[Saved entries]
══════════════════════════════
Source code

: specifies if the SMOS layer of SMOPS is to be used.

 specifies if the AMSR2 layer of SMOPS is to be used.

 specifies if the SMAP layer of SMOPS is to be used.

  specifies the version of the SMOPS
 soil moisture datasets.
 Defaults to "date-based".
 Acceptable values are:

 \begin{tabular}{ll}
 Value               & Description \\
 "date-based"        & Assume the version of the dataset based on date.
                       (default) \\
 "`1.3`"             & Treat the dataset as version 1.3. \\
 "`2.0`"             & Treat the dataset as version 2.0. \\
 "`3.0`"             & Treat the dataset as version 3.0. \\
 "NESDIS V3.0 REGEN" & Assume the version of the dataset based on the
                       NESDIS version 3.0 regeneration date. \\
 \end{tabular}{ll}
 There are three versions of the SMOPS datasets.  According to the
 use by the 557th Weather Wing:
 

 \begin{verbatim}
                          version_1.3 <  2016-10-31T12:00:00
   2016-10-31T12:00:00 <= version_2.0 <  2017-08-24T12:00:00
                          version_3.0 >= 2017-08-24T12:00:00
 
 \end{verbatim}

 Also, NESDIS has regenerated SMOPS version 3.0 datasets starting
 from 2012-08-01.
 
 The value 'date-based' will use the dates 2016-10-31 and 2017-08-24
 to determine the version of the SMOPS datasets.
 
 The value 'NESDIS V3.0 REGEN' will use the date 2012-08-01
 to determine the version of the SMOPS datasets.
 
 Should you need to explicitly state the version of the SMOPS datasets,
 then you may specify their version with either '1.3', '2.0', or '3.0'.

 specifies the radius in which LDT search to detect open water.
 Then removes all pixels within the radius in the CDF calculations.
══════════════════════════════
TASK DETAILS —
Write out every entry again exactly, please, with nothing missing.

SOLUTION BELOW —
Source code

: specifies if the SMOS layer of SMOPS is to be used.

 specifies if the AMSR2 layer of SMOPS is to be used.

 specifies if the SMAP layer of SMOPS is to be used.

  specifies the version of the SMOPS
 soil moisture datasets.
 Defaults to "date-based".
 Acceptable values are:

 \begin{tabular}{ll}
 Value               & Description \\
 "date-based"        & Assume the version of the dataset based on date.
                       (default) \\
 "`1.3`"             & Treat the dataset as version 1.3. \\
 "`2.0`"             & Treat the dataset as version 2.0. \\
 "`3.0`"             & Treat the dataset as version 3.0. \\
 "NESDIS V3.0 REGEN" & Assume the version of the dataset based on the
                       NESDIS version 3.0 regeneration date. \\
 \end{tabular}{ll}
 There are three versions of the SMOPS datasets.  According to the
 use by the 557th Weather Wing:
 

 \begin{verbatim}
                          version_1.3 <  2016-10-31T12:00:00
   2016-10-31T12:00:00 <= version_2.0 <  2017-08-24T12:00:00
                          version_3.0 >= 2017-08-24T12:00:00
 
 \end{verbatim}

 Also, NESDIS has regenerated SMOPS version 3.0 datasets starting
 from 2012-08-01.
 
 The value 'date-based' will use the dates 2016-10-31 and 2017-08-24
 to determine the version of the SMOPS datasets.
 
 The value 'NESDIS V3.0 REGEN' will use the date 2012-08-01
 to determine the version of the SMOPS datasets.
 
 Should you need to explicitly state the version of the SMOPS datasets,
 then you may specify their version with either '1.3', '2.0', or '3.0'.

 specifies the radius in which LDT search to detect open water.
 Then removes all pixels within the radius in the CDF calculations.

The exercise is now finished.